**** Exercise materials ****
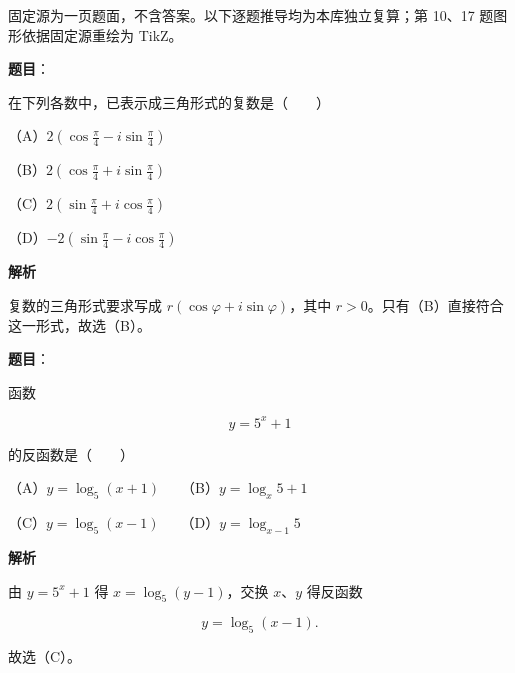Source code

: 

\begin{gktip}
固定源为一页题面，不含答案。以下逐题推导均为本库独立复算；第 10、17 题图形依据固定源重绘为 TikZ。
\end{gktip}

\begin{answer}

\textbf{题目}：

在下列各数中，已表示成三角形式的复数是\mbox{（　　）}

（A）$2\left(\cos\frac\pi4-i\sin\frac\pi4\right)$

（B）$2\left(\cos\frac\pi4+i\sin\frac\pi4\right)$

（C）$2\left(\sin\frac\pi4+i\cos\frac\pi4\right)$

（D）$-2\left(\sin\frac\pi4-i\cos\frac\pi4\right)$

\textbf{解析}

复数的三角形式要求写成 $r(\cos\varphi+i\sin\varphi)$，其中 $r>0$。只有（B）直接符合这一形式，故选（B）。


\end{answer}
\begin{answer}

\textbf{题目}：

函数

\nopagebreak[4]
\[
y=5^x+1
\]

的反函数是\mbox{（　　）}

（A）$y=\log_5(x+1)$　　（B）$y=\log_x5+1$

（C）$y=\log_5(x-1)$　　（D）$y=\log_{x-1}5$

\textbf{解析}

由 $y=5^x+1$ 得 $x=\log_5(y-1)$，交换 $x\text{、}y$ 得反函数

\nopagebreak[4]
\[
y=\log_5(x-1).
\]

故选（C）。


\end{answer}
****
What is being asked | Repeat the records word for word. Any picture in them should be left out.

Result for this task |
Source code

: 

\begin{gktip}
固定源为一页题面，不含答案。以下逐题推导均为本库独立复算；第 10、17 题图形依据固定源重绘为 TikZ。
\end{gktip}

\begin{answer}

\textbf{题目}：

在下列各数中，已表示成三角形式的复数是\mbox{（　　）}

（A）$2\left(\cos\frac\pi4-i\sin\frac\pi4\right)$

（B）$2\left(\cos\frac\pi4+i\sin\frac\pi4\right)$

（C）$2\left(\sin\frac\pi4+i\cos\frac\pi4\right)$

（D）$-2\left(\sin\frac\pi4-i\cos\frac\pi4\right)$

\textbf{解析}

复数的三角形式要求写成 $r(\cos\varphi+i\sin\varphi)$，其中 $r>0$。只有（B）直接符合这一形式，故选（B）。


\end{answer}
\begin{answer}

\textbf{题目}：

函数

\nopagebreak[4]
\[
y=5^x+1
\]

的反函数是\mbox{（　　）}

（A）$y=\log_5(x+1)$　　（B）$y=\log_x5+1$

（C）$y=\log_5(x-1)$　　（D）$y=\log_{x-1}5$

\textbf{解析}

由 $y=5^x+1$ 得 $x=\log_5(y-1)$，交换 $x\text{、}y$ 得反函数

\nopagebreak[4]
\[
y=\log_5(x-1).
\]

故选（C）。


\end{answer}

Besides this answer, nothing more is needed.